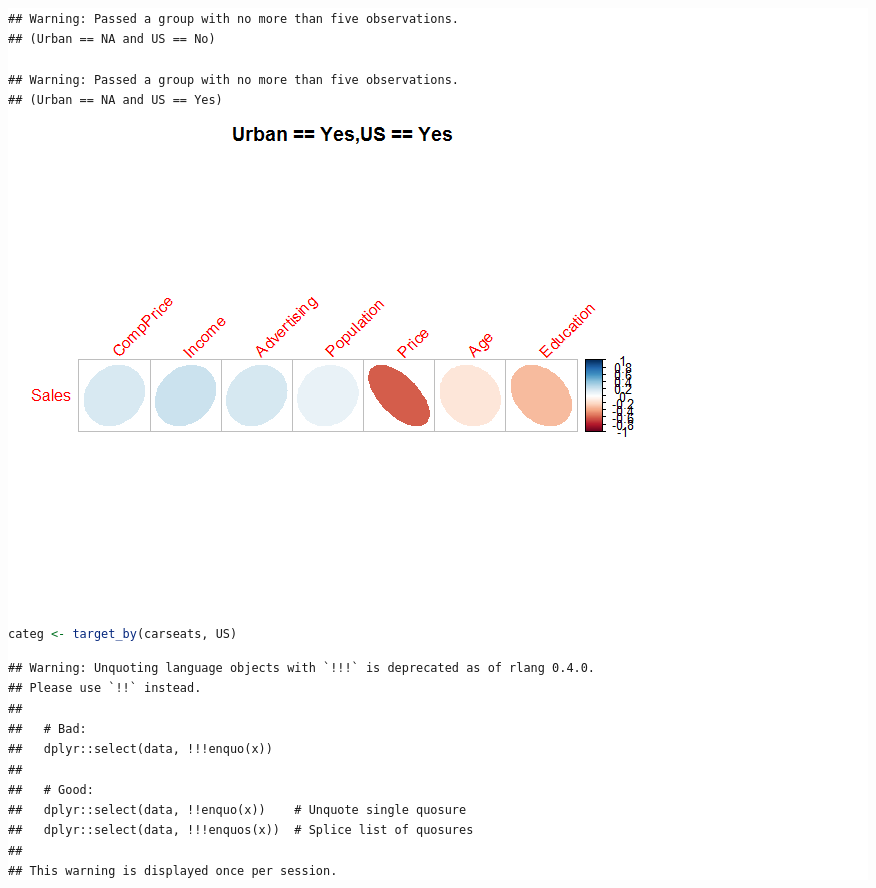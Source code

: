     ## Warning: Passed a group with no more than five observations.
    ## (Urban == NA and US == No)

    ## Warning: Passed a group with no more than five observations.
    ## (Urban == NA and US == Yes)

![](dlookr-data-diagnosis_files/figure-markdown_github/unnamed-chunk-31-4.png)

``` r
categ <- target_by(carseats, US)
```

    ## Warning: Unquoting language objects with `!!!` is deprecated as of rlang 0.4.0.
    ## Please use `!!` instead.
    ## 
    ##   # Bad:
    ##   dplyr::select(data, !!!enquo(x))
    ## 
    ##   # Good:
    ##   dplyr::select(data, !!enquo(x))    # Unquote single quosure
    ##   dplyr::select(data, !!!enquos(x))  # Splice list of quosures
    ## 
    ## This warning is displayed once per session.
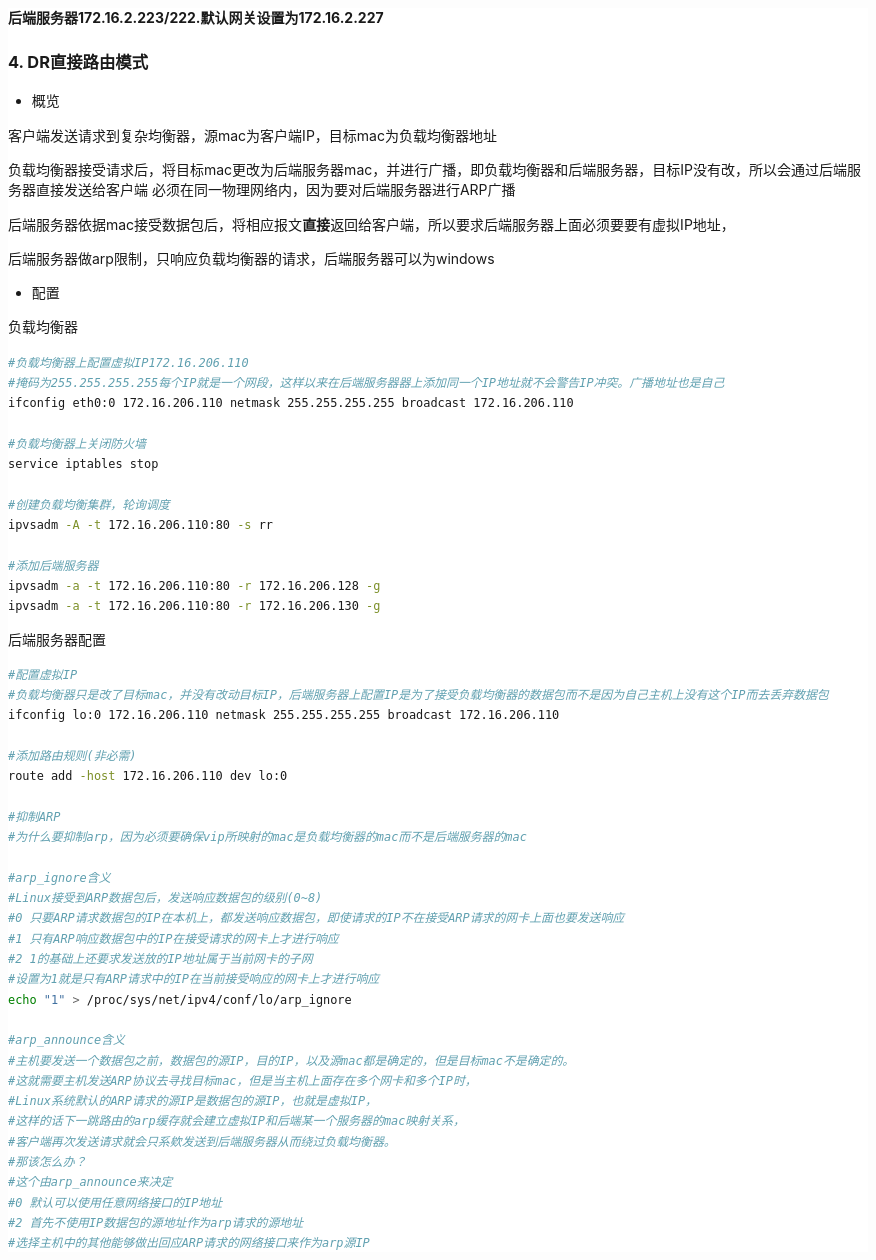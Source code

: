 **后端服务器172.16.2.223/222.默认网关设置为172.16.2.227**

### 4. DR直接路由模式

- 概览

客户端发送请求到复杂均衡器，源mac为客户端IP，目标mac为负载均衡器地址

负载均衡器接受请求后，将目标mac更改为后端服务器mac，并进行广播，即负载均衡器和后端服务器，目标IP没有改，所以会通过后端服务器直接发送给客户端
必须在同一物理网络内，因为要对后端服务器进行ARP广播

后端服务器依据mac接受数据包后，将相应报文**直接**返回给客户端，所以要求后端服务器上面必须要要有虚拟IP地址，

后端服务器做arp限制，只响应负载均衡器的请求，后端服务器可以为windows

- 配置

负载均衡器

```bash
#负载均衡器上配置虚拟IP172.16.206.110
#掩码为255.255.255.255每个IP就是一个网段，这样以来在后端服务器器上添加同一个IP地址就不会警告IP冲突。广播地址也是自己
ifconfig eth0:0 172.16.206.110 netmask 255.255.255.255 broadcast 172.16.206.110

#负载均衡器上关闭防火墙
service iptables stop

#创建负载均衡集群，轮询调度
ipvsadm -A -t 172.16.206.110:80 -s rr

#添加后端服务器
ipvsadm -a -t 172.16.206.110:80 -r 172.16.206.128 -g
ipvsadm -a -t 172.16.206.110:80 -r 172.16.206.130 -g

```

后端服务器配置

```bash
#配置虚拟IP
#负载均衡器只是改了目标mac，并没有改动目标IP，后端服务器上配置IP是为了接受负载均衡器的数据包而不是因为自己主机上没有这个IP而去丢弃数据包
ifconfig lo:0 172.16.206.110 netmask 255.255.255.255 broadcast 172.16.206.110

#添加路由规则(非必需)
route add -host 172.16.206.110 dev lo:0

#抑制ARP
#为什么要抑制arp，因为必须要确保vip所映射的mac是负载均衡器的mac而不是后端服务器的mac

#arp_ignore含义
#Linux接受到ARP数据包后，发送响应数据包的级别(0~8)
#0 只要ARP请求数据包的IP在本机上，都发送响应数据包，即使请求的IP不在接受ARP请求的网卡上面也要发送响应
#1 只有ARP响应数据包中的IP在接受请求的网卡上才进行响应
#2 1的基础上还要求发送放的IP地址属于当前网卡的子网
#设置为1就是只有ARP请求中的IP在当前接受响应的网卡上才进行响应
echo "1" > /proc/sys/net/ipv4/conf/lo/arp_ignore

#arp_announce含义
#主机要发送一个数据包之前，数据包的源IP，目的IP，以及源mac都是确定的，但是目标mac不是确定的。
#这就需要主机发送ARP协议去寻找目标mac，但是当主机上面存在多个网卡和多个IP时，
#Linux系统默认的ARP请求的源IP是数据包的源IP，也就是虚拟IP，
#这样的话下一跳路由的arp缓存就会建立虚拟IP和后端某一个服务器的mac映射关系，
#客户端再次发送请求就会只系欸发送到后端服务器从而绕过负载均衡器。
#那该怎么办？
#这个由arp_announce来决定
#0 默认可以使用任意网络接口的IP地址
#2 首先不使用IP数据包的源地址作为arp请求的源地址
#选择主机中的其他能够做出回应ARP请求的网络接口来作为arp源IP
```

□ □ □ □ □

What you are asked to do.
Taking the records as a whole, report how many of their lines include the word "dplyr". Nothing but the number is wanted.

Reply.
3